Can You Use Any Charger With Any Cell Phone, Notebook, Camera, or Tablet?
Every cell phone, notebook, and tablet seem to come with their own charger. If you are like me, you’ve probably compiled quite a few chargers through the years. So the question becomes: is it safe to use a charger with your phone, laptop, camera, or tablet that isn’t the original manufacturer’s charger which came with the device?
Kinds of Chargers
In this guide, we will focus on three types of chargers: laptop chargers, micro USB chargers (these are used with phones, tablet computers, and cameras), and Apple Lightning Connectors. While some devices have chargers with a slightly different head or charging cable, these are the most frequent.
Laptop chargers are rather specific to the device they include. However, there may be some generic chargers which boast the capability to be interchanged between laptops. This always requires changing of the charger”head” and might not be the best charging amperage or voltage for your device.
Micro USBs are theoretically designed to be interchangeable, and are standard in most smartphones, Android apparatus, and tablets. Micro USB chargers typically have the same voltage, but may draw different amps. I will explain this further later and how to know if the charger is safe to use (depending on its recorded amps and voltage).
Apple Lightning Connectors are standard on all new Apple devices, such as iPads and iPods. For older devices with a 30-pin charge port, a connector can be used to control the Lightning Connector.
In order for a charger to be used on a different device, it’s essential that the plug of the charger (the”head”) fit snugly to the charging port of the unit. Micro USBs are the same across the board as far as charging heads, whilst laptop chargers are usually specific to both make and model. However, the plug fitting firmly is only 1 part of this equation.
Somewhere on the power brick of the charger you’ll get a tag with the charger’s voltage (V) and amperage (A). For notebook chargers, this charging brick is often halfway down the charger and appears exactly like it sounds — a brick. For other types of chargers, like a smartphone charger, this information is usually located at the bottom of the charger, in which it would meet the wall. For the device you are trying to control, the voltage and amperage required will be found on the battery that came with the device or on the manufacturer’s website.
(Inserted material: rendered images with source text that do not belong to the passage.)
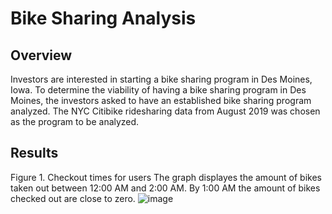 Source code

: # Bike Sharing Analysis
## Overview
Investors are interested in starting a bike sharing program in Des Moines, Iowa. To determine the viability of having a bike sharing program in Des Moines, the investors asked to have an established bike sharing program analyzed. The NYC Citibike ridesharing data from August 2019 was chosen as the program to be analyzed.
## Results
Figure 1. Checkout times for users
The graph displayes the amount of bikes taken out between 12:00 AM and 2:00 AM. By 1:00 AM the amount of bikes checked out are close to zero.
![image](https://user-images.githubusercontent.com/67160240/179367987-c821ece8-158f-4017-a5c7-1aea21baa2a7.png)
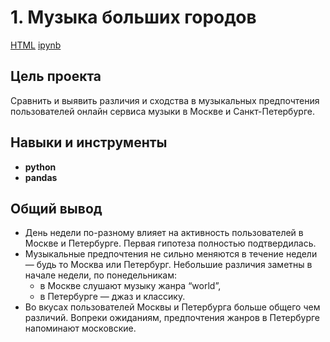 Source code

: # 1. Музыка больших городов

[HTML](https://github.com/aq2003/Portfolio/blob/main/Gold%20Recovery/P9_Portfolio.html)     [ipynb](https://github.com/aq2003/Portfolio/blob/main/Gold%20Recovery/P9_Portfolio.ipynb)

## Цель проекта

Сравнить и выявить различия и сходства в музыкальных предпочтения пользователей онлайн сервиса музыки в Москве и Санкт-Петербурге.



## Навыки и инструменты

- **python**
- **pandas**

## 

## Общий вывод

- День недели по-разному влияет на активность пользователей в Москве и Петербурге.
Первая гипотеза полностью подтвердилась.
- Музыкальные предпочтения не сильно меняются в течение недели — будь то Москва или Петербург. Небольшие различия заметны в начале недели, по понедельникам:
    - в Москве слушают музыку жанра “world”,
    - в Петербурге — джаз и классику.
- Во вкусах пользователей Москвы и Петербурга больше общего чем различий. Вопреки ожиданиям, предпочтения жанров в Петербурге напоминают московские.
Voltage is how much power the charger will draw in the apparatus, or just how much is being”pushed” into the apparatus by the charger. A phone will usually pull up to around 5V, while a laptop can pull up to 25V. A charger must equal the voltage required by the device. This is important: drawing too high of a voltage could short out the device and possibly even begin a fire, while too low a voltage will fail to charge the battery.
Amperage is how quickly power is”pulled” to the apparatus, or how much power is used by the device. The amount of volts won’t ever change, but the amount of amps that the system pulls may change based on how hard the unit is working. The number that you find on the battery that came with your device are the max amount of amps which can be pulled from the device. In order to swap chargers, the amp number on the charger must equal or exceed the amp number recorded on the device’s battery. If a unit is paired with a charger which can’t support the amp necessity, it can burn out the power supply and kill the device.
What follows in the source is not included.